I Am Not Ready to Hang Them Up!

By:  John Van de Vaarst

Most intercollegiate soccer officials move up the ranks to the college level because they love the game and want to remain a part of it.  The thrill of officiating the top level game with the stands full is a rush for every official that ever walked on the field.  Each and every game the officiating team has the opportunity that many only dream of having in their future.  What happens when the official has gone beyond their prime and can no longer do justice to the game?

Some officials give up officiating without a choice.  Injury, health problems, career moves all factor in to an official not being able to continue their career.  This is the hardest situation to deal with because it was not planned.  An official is on top of their game and a physician tells them that they can no longer continue because of a physical ailment is devastating.   The official was not mentally prepared to end their career and now must make a complete transition from a very active official to not working any games.  This impacts the every aspect of their life.  When this happens it is important for the official to relay on their family, friends and fellow referees with the transition.   Talking to others who may have been in the same situation may help.  Staying involved in the college game in some other capacity may also help.  Later in this article there will be some ideas on ways an official can stay involved.

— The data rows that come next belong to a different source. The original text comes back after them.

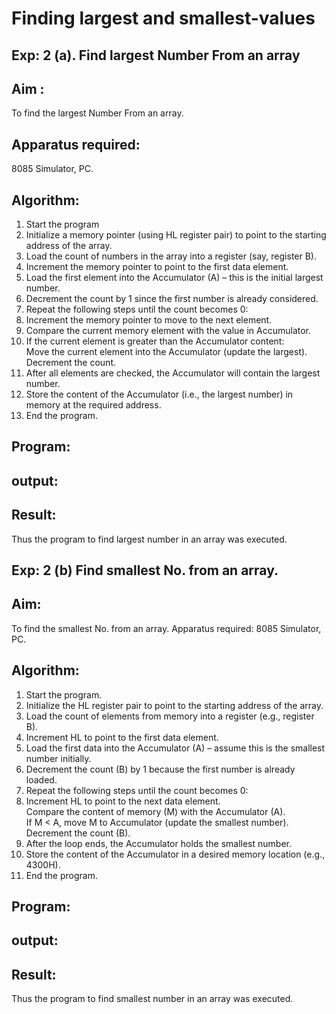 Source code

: # Finding largest and smallest-values
## Exp: 2 (a). Find largest Number From an array
## Aim : 
To find the largest Number From an array. 
## Apparatus required: 
8085 Simulator, PC. 
## Algorithm:
1. Start the program
2. Initialize a memory pointer (using HL register pair) to point to the starting address of the array.
3. Load the count of numbers in the array into a register (say, register B).
4. Increment the memory pointer to point to the first data element.
5. Load the first element into the Accumulator (A) – this is the initial largest number.
6. Decrement the count by 1 since the first number is already considered.
7. Repeat the following steps until the count becomes 0:
8. Increment the memory pointer to move to the next element.
9. Compare the current memory element with the value in Accumulator.
10. If the current element is greater than the Accumulator content:
<br> Move the current element into the Accumulator (update the largest).
<br> Decrement the count.
11. After all elements are checked, the Accumulator will contain the largest number.
12. Store the content of the Accumulator (i.e., the largest number) in memory at the required address.
13. End the program.
## Program:
## output:
## Result:
Thus the program to find largest number in an array was executed.
## Exp: 2 (b) Find smallest No. from an array.
## Aim: 
To find the smallest No. from an array. Apparatus required: 8085 Simulator, PC. 
## Algorithm:
1. Start the program.
2. Initialize the HL register pair to point to the starting address of the array.
3. Load the count of elements from memory into a register (e.g., register B).
4. Increment HL to point to the first data element.
5. Load the first data into the Accumulator (A) – assume this is the smallest number initially.
6. Decrement the count (B) by 1 because the first number is already loaded.
7. Repeat the following steps until the count becomes 0:
8. Increment HL to point to the next data element.
<br>Compare the content of memory (M) with the Accumulator (A).
<br>If M < A, move M to Accumulator (update the smallest number).
<br>Decrement the count (B).
9. After the loop ends, the Accumulator holds the smallest number.
10. Store the content of the Accumulator in a desired memory location (e.g., 4300H).
11. End the program.
## Program:
## output:
## Result:
Thus the program to find smallest number in an array was executed.

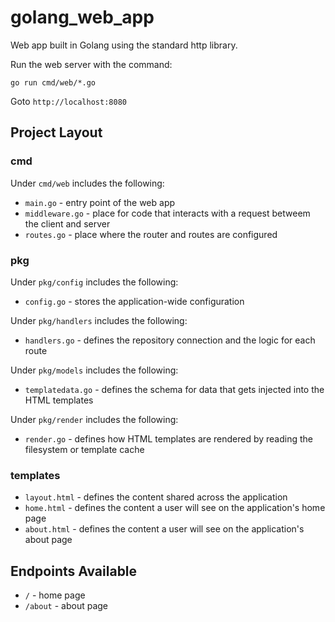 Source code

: # golang_web_app
Web app built in Golang using the standard http library.

Run the web server with the command:

`go run cmd/web/*.go`

Goto `http://localhost:8080`

## Project Layout

### cmd

Under `cmd/web` includes the following:

* `main.go` - entry point of the web app
* `middleware.go` - place for code that interacts with a request betweem the client and server
* `routes.go` - place where the router and routes are configured

### pkg

Under `pkg/config` includes the following:

* `config.go` - stores the application-wide configuration

Under `pkg/handlers` includes the following:

* `handlers.go` - defines the repository connection and the logic for each route

Under `pkg/models` includes the following:

* `templatedata.go` - defines the schema for data that gets injected into the HTML templates

Under `pkg/render` includes the following:

* `render.go` - defines how HTML templates are rendered by reading the filesystem or template cache

### templates

* `layout.html` - defines the content shared across the application
* `home.html` - defines the content a user will see on the application's home page
* `about.html` - defines the content a user will see on the application's about page

## Endpoints Available

* `/` - home page
* `/about` - about page
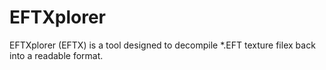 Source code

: # EFTXplorer
EFTXplorer (EFTX) is a tool designed to decompile *.EFT texture filex back into a readable format.
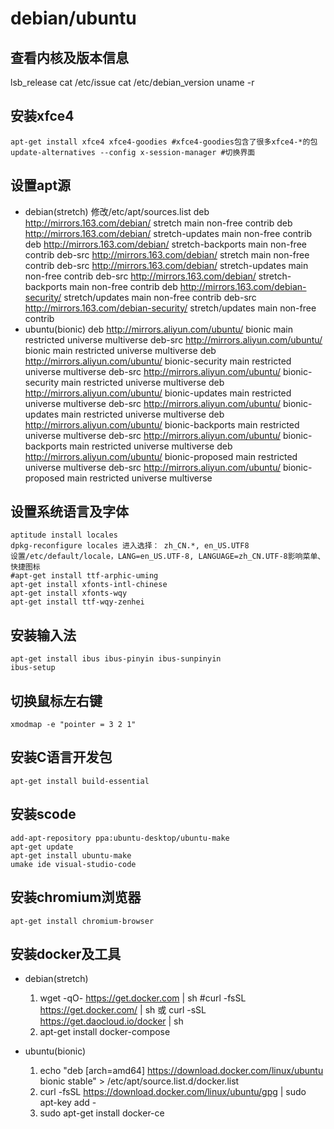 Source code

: # debian/ubuntu

## 查看内核及版本信息
lsb_release
cat /etc/issue
cat /etc/debian_version
uname -r

## 安装xfce4
	apt-get install xfce4 xfce4-goodies #xfce4-goodies包含了很多xfce4-*的包
	update-alternatives --config x-session-manager #切换界面

## 设置apt源
- debian(stretch)
	修改/etc/apt/sources.list
	deb http://mirrors.163.com/debian/ stretch main non-free contrib
	deb http://mirrors.163.com/debian/ stretch-updates main non-free contrib
	deb http://mirrors.163.com/debian/ stretch-backports main non-free contrib
	deb-src http://mirrors.163.com/debian/ stretch main non-free contrib
	deb-src http://mirrors.163.com/debian/ stretch-updates main non-free contrib
	deb-src http://mirrors.163.com/debian/ stretch-backports main non-free contrib
	deb http://mirrors.163.com/debian-security/ stretch/updates main non-free contrib
	deb-src http://mirrors.163.com/debian-security/ stretch/updates main non-free contrib
- ubuntu(bionic)
	deb http://mirrors.aliyun.com/ubuntu/ bionic main restricted universe multiverse
	deb-src http://mirrors.aliyun.com/ubuntu/ bionic main restricted universe multiverse
	deb http://mirrors.aliyun.com/ubuntu/ bionic-security main restricted universe multiverse
	deb-src http://mirrors.aliyun.com/ubuntu/ bionic-security main restricted universe multiverse
	deb http://mirrors.aliyun.com/ubuntu/ bionic-updates main restricted universe multiverse
	deb-src http://mirrors.aliyun.com/ubuntu/ bionic-updates main restricted universe multiverse
	deb http://mirrors.aliyun.com/ubuntu/ bionic-backports main restricted universe multiverse
	deb-src http://mirrors.aliyun.com/ubuntu/ bionic-backports main restricted universe multiverse
	deb http://mirrors.aliyun.com/ubuntu/ bionic-proposed main restricted universe multiverse
	deb-src http://mirrors.aliyun.com/ubuntu/ bionic-proposed main restricted universe multiverse

## 设置系统语言及字体
	aptitude install locales
	dpkg-reconfigure locales 进入选择： zh_CN.*, en_US.UTF8
	设置/etc/default/locale，LANG=en_US.UTF-8, LANGUAGE=zh_CN.UTF-8影响菜单、快捷图标
	#apt-get install ttf-arphic-uming 
	apt-get install xfonts-intl-chinese
	apt-get install xfonts-wqy
	apt-get install ttf-wqy-zenhei

## 安装输入法
	apt-get install ibus ibus-pinyin ibus-sunpinyin
	ibus-setup

## 切换鼠标左右键
	xmodmap -e "pointer = 3 2 1"

## 安装C语言开发包
	apt-get install build-essential

## 安装scode
 	add-apt-repository ppa:ubuntu-desktop/ubuntu-make
    apt-get update
    apt-get install ubuntu-make
    umake ide visual-studio-code

##  安装chromium浏览器
	apt-get install chromium-browser

## 安装docker及工具
- debian(stretch)
	1. wget -qO- https://get.docker.com | sh #curl -fsSL https://get.docker.com/ | sh 或 curl -sSL https://get.daocloud.io/docker | sh
	2. apt-get install docker-compose

- ubuntu(bionic)
	1. echo "deb [arch=amd64] https://download.docker.com/linux/ubuntu bionic stable" > /etc/apt/source.list.d/docker.list
	2. curl -fsSL https://download.docker.com/linux/ubuntu/gpg | sudo apt-key add -
	3. sudo apt-get install docker-ce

Officials must recognize when they are ready to step down.  This is hard for those that are very active and in good health.  However, they have lost a step or two and should not be working at the top level of play.  There have been cases when a quality official remained on the field for  one too many years.  That last year was a struggle and coaches, who previously respected the official, now think less of him/her.  Also, the fine reputation that was built over the years is now being diminished.   The worst case scenario is when this official is assigned a top level game or playoff and cannot do the game justice.  One example is the official assigned could no longer get deep down field or make a quick transition.  A critical play occurs in the penalty area and the referee is not in the best position to make the call.  This could have a significant impact on the game.  The referee calls a penalty and that teams wins by one goal.  A review of the play clearly indicates that no foul occurred.  Another example is  an assistant referee who can no longer sprint and keep up with the second from the last defender is involved in a very close offside decision.  The call is not made and a goal results.  The outcome of the game is decided because of an assistant who could no longer cover the ground needed to be in the best position.

Intercollegiate officials should develop their own timetable for stepping down from the game.  This will allow them to “retire” from the field on their terms and make an easier transition.  This will also mean that they will not lose respect of coaches or fellow officials.  Knowing when it is time to end a career will go a long way to help an official move on to the next steps in their overall officiating career.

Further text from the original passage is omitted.